My apologies to angry, funny women I have known of all
stripes – religious, left-wing, liberal-tarian, and what have you – and my
advance New Year’s resolution will be to aim to be more diplomatic than Hitchens,
even though he appears to be having so much fun in that video that for once, it
looks like he’s struggling to keep a straight face while making an
earth-shaking pronouncement. Now that’s funny.
•••
Lest I appear oblivious to the accomplishments of women,
though, let me balance the Hitchens video by saying:
•A sincere Happy Hanukkah to dikey Jewish comediennes
everywhere, to use Hitchens’ terminology (he discovered late in life that he
was Jewish and early in life that he’s bi, so he’s almost allowed to say things
like that).
•Kudos to Kathryn Bigelow for doing the eagerly-anticipated
and purportedly awesome Zero Dark Thirty
– and sticking to military tactics instead of politics and conspiracy theories,
they say (despite some significant liberties about the facts, from what little
we know).
Speaking of conspiracy theories, you could strike a blow
against two kinds by planning to see this anti-Bin Laden movie a day after the
purported Mayan Apocalypse.
•Let us admire this
102-year-old woman (older than my grandmother) who is still driving her
eighty-two year-old car.
•And let us regard with a mixture of fear, awe, arousal, and
mild bafflement the fact that Death is depicted as female by both Marvel Comics
and DC Comics (skeletal in the former, goth-chick in the latter) – and in
Marvel Comics is lusted after by the deathgod Thanos, glimpsed in the Avengers movie but destined by three
separate movie studio deals never to fight the Avengers, Spider-Man, and the
Thing from the Fantastic Four all simultaneously (as we see him doing in the
comics cover above), as I noted on Facebook.
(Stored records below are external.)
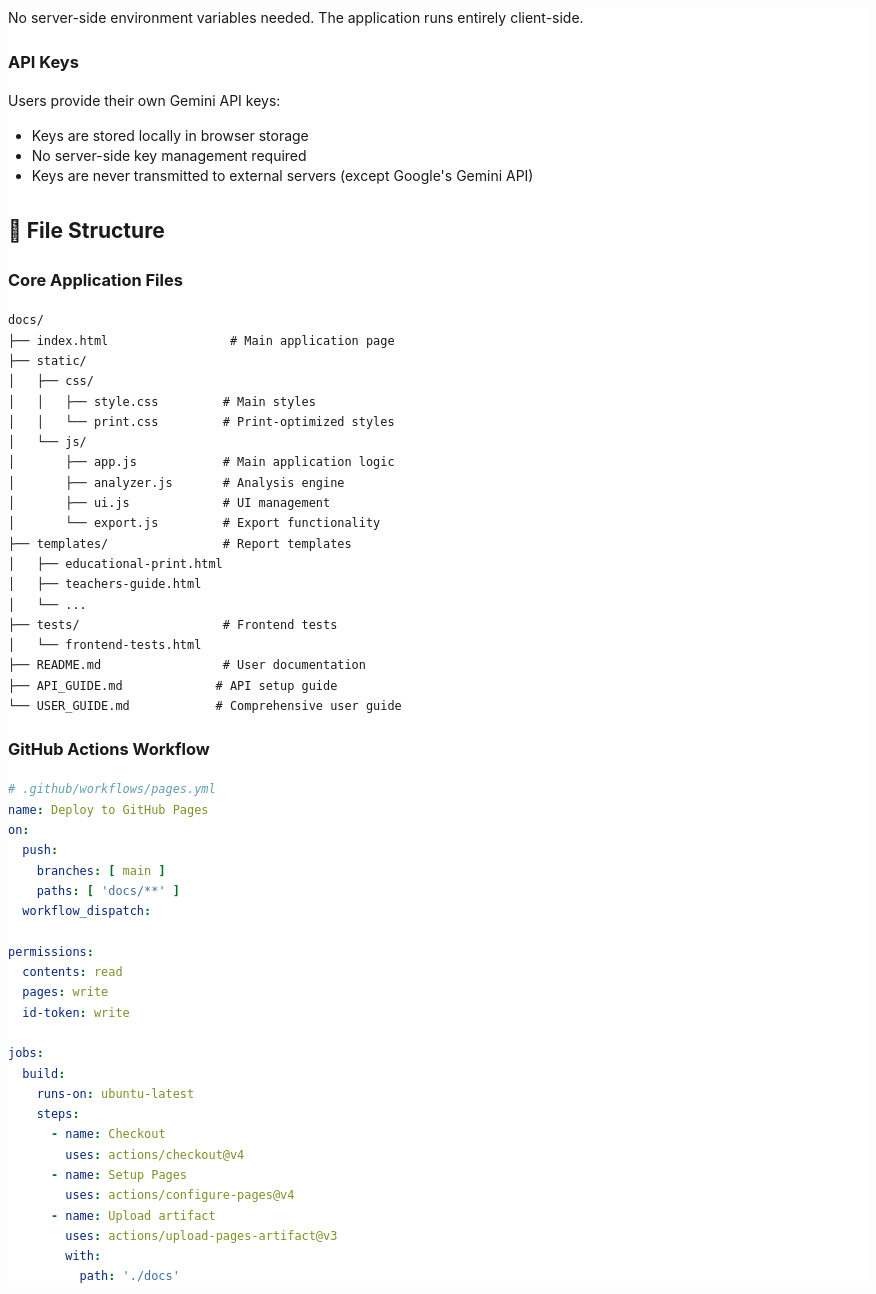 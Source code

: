 No server-side environment variables needed. The application runs entirely client-side.

### API Keys

Users provide their own Gemini API keys:
- Keys are stored locally in browser storage
- No server-side key management required
- Keys are never transmitted to external servers (except Google's Gemini API)

## 📁 File Structure

### Core Application Files

```
docs/
├── index.html                 # Main application page
├── static/
│   ├── css/
│   │   ├── style.css         # Main styles
│   │   └── print.css         # Print-optimized styles
│   └── js/
│       ├── app.js            # Main application logic
│       ├── analyzer.js       # Analysis engine
│       ├── ui.js             # UI management
│       └── export.js         # Export functionality
├── templates/                # Report templates
│   ├── educational-print.html
│   ├── teachers-guide.html
│   └── ...
├── tests/                    # Frontend tests
│   └── frontend-tests.html
├── README.md                 # User documentation
├── API_GUIDE.md             # API setup guide
└── USER_GUIDE.md            # Comprehensive user guide
```

### GitHub Actions Workflow

```yaml
# .github/workflows/pages.yml
name: Deploy to GitHub Pages
on:
  push:
    branches: [ main ]
    paths: [ 'docs/**' ]
  workflow_dispatch:

permissions:
  contents: read
  pages: write
  id-token: write

jobs:
  build:
    runs-on: ubuntu-latest
    steps:
      - name: Checkout
        uses: actions/checkout@v4
      - name: Setup Pages
        uses: actions/configure-pages@v4
      - name: Upload artifact
        uses: actions/upload-pages-artifact@v3
        with:
          path: './docs'
```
You will likely see (1) him fight the Avengers on the big
screen in 2015, though, the same year the big screen will likely feature movies
with (2) the DC Comics villain Darkseid who inspired him (in the Justice League
movie), (3) Doctor Doom (like Darkseid, created by Jack Kirby and foe of the
Fantastic Four), (4) Ultron (an evil robot built by Avengers member Ant-Man,
who has a solo film coming up), and (5) the likely Darkseid-influenced Sith
(“Dark Side,” black armor, secretly the good guy’s father, the power of the
Source, etc., etc.).
But Happy Holidays even amidst the death, the skepticism,
and the coming wave of cinematic evildoers.
If the world doesn’t end one week from tonight (10pm, Dec.
21) when Rew Asterik’s band performs its “Apocalypse gig” at Tobacco Road in
Hell’s Kitchen (if I go, I hope I will not Rew the day, ha!), I will surely
return to the Internet in 2013, with my brief “Month of Dogmatism” succeeded by
an even more bookish “Month of Law”
in January (here and at the Dionysium, if plans hold).
Coming up, therefore: David Friedman, Frederic Bastiat, Gilbert
Seldes, Judge Andrew Napolitano, and more.